# blackberry, blueberry, cranberry



## K-Milla

hello!

I was wondering if you know what is exactly a *"blackberry"*.

I suppose that it could be different from region to region and could it be the same as "blueberry" for you?


----------



## Mirlo

*blackberry* ['blækb_ə_rɪ] _n Bot_* zarzamora*

*

*



*saludos,*


----------



## K-Milla

Thank you for the url Mirlo, but unfortunatelly I couldn´t see the information apart from the picture of the blackberries.

Actually, I was thinking that the subject would be interesting for everyone, because sometimes we called differently.

In Mexico, the name is "zarzamora" as you said, but in my region, we called "zitun". I have heard that many people get mixed up when you talk about berries [there are so many!] that you could confussed blackberries with blueberries


----------



## vicdark

En botánica "berries" se refiere al grupo de las "moras". Así,. como dice Mirlo "blackberry" es la zarzamora.  Crankberry es el "arándano". Existen otras "berries" como los "blueberries" (? en español).

En tecnologia celular más moderna, "Blackberry" es el nombre comercial de un teléfono celular avanzado que entre otras aptitudes tiene la de permitir recibir y enviar correo electrónico.


----------



## K-Milla

Hello!
What you think about this:

_blueberry ['blu:bərɪ] n Bot arándano: I will need lots of blueberries to make two pies, necesitaré muchos arándanos para hacer dos tartas

cranberry ['krænbərɪ] nombre arándano: I serve cranberry sauce on Thanksgiving Day, el día de Acción de Gracias sirvo salsa de arándanos
_

Wordreference...


----------



## Pelgar

Hi K-Milla,
In the Southern U.S. a blackberry grows on a bush with many thorns. They are rather lumpy and have many small seeds that get stuck between your teeth. In my area blackberries grow wild and are very often found along the edge of rural roads. Although some people do cultivate them they are normally in the wild. They make a wonderful cobbler. 
Blueberries are normally cultivated and grow on much larger bushes, without thorns, than blackberries. They also make a very good cobbler but I prefer blackberries.

Pelgar


----------



## Mirlo

Debe ser que en algunas reginoes las llaman igual pero aqui te mando una imagen de "Cranberries"= arándanos:




saludos,


----------



## K-Milla

The reason why I am interested in the "berries" is because I am working on a project that involve that sort of fruits.

Here in Mexico, you could find blackberries on the road, as you said Pelgar. In the other hand, there are a lot of fields and growners of Blackberries but not of blueberries or cranberries.

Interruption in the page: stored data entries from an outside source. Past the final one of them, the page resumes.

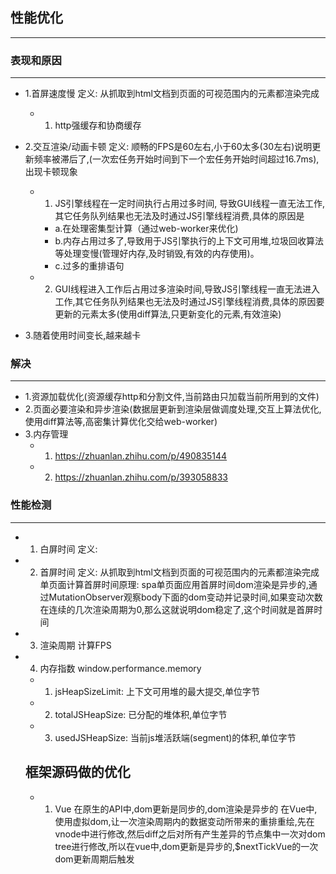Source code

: ## 性能优化
-----------
### 表现和原因
-----------
- 1.首屏速度慢
  定义: 从抓取到html文档到页面的可视范围内的元素都渲染完成
  - 1. http强缓存和协商缓存

- 2.交互渲染/动画卡顿
  定义: 顺畅的FPS是60左右,小于60太多(30左右)说明更新频率被滞后了,(一次宏任务开始时间到下一个宏任务开始时间超过16.7ms),出现卡顿现象
  - 1. JS引擎线程在一定时间执行占用过多时间, 导致GUI线程一直无法工作,其它任务队列结果也无法及时通过JS引擎线程消费,具体的原因是
      - a.在处理密集型计算（通过web-worker来优化)
      - b.内存占用过多了,导致用于JS引擎执行的上下文可用堆,垃圾回收算法等处理变慢(管理好内存,及时销毁,有效的内存使用)。
      - c.过多的重排语句
  - 2. GUI线程进入工作后占用过多渲染时间,导致JS引擎线程一直无法进入工作,其它任务队列结果也无法及时通过JS引擎线程消费,具体的原因要更新的元素太多(使用diff算法,只更新变化的元素,有效渲染)

- 3.随着使用时间变长,越来越卡

### 解决
-----------
- 1.资源加载优化(资源缓存http和分割文件,当前路由只加载当前所用到的文件)
- 2.页面必要渲染和异步渲染(数据层更新到渲染层做调度处理,交互上算法优化,使用diff算法等,高密集计算优化交给web-worker)
- 3.内存管理
  - 1. https://zhuanlan.zhihu.com/p/490835144
  - 2. https://zhuanlan.zhihu.com/p/393058833


### 性能检测
-----------
- 1. 白屏时间
  定义:

- 2. 首屏时间
  定义: 从抓取到html文档到页面的可视范围内的元素都渲染完成
  单页面计算首屏时间原理: spa单页面应用首屏时间dom渲染是异步的,通过MutationObserver观察body下面的dom变动并记录时间,如果变动次数在连续的几次渲染周期为0,那么这就说明dom稳定了,这个时间就是首屏时间

- 3. 渲染周期
  计算FPS

- 4. 内存指数
  window.performance.memory
  - 1. jsHeapSizeLimit: 上下文可用堆的最大提交,单位字节
  - 2. totalJSHeapSize: 已分配的堆体积,单位字节
  - 3. usedJSHeapSize: 当前js堆活跃端(segment)的体积,单位字节


  ## 框架源码做的优化
  - 1. Vue
    在原生的API中,dom更新是同步的,dom渲染是异步的
    在Vue中,使用虚拟dom,让一次渲染周期内的数据变动所带来的重排重绘,先在vnode中进行修改,然后diff之后对所有产生差异的节点集中一次对dom tree进行修改,所以在vue中,dom更新是异步的,$nextTickVue的一次dom更新周期后触发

I am not sure if we have blackcurrant as a "farm"


----------



## vértigo83

*A better translation for cranberries would be "arándano rojo", since "arándano" is "blueberry".*


----------



## Pelgar

Hi,
I am not familiar with "blackcurrant" but I just looked at some Google pictures. they look like blueberries to me, maybe a bit darker.
http://images.google.com/images?um=1&tab=wi&hl=en&q="blackcurrant "

pelgar


----------



## K-Milla

Thank you vértigo83 for the explanation about "arandano rojo" and Pelgar, Blackcurrant is one of the most famous fruits in the UK.

I think that the USA you use cranberries and blueberries, but not blackcurrant, which I guess that it must be almost the same as blueberries.


----------



## K-Milla

I found this:

Main Entry:	black currant
Function:	noun
: a European perennial currant (Ribes nigrum) bearing aromatic edible black berries that are used especially in flavoring liqueur (as cassis); also : the fruit


----------



## gotitadeleche

I am not familiar with blackcurrant, but this is what I know (and eat all the time) as blueberry. (ummmm!!! blueberry pancakes!!!)


----------



## gotitadeleche

vicdark said:


> En botánica "berries" se refiere al grupo de las "moras". Así,. como dice Mirlo "blackberry" es la zarzamora.  Crankberry es el "arándano". Existen otras "berries" como los "blueberries" (? en español).
> 
> En tecnologia celular más moderna, "Blackberry" es el nombre comercial de un teléfono celular avanzado que entre otras aptitudes tiene la de permitir recibir y enviar correo electrónico.




I thought moras were mullberries and baya was the group name for berries in general.


----------



## K-Milla

Unbelievable the way words can change everything!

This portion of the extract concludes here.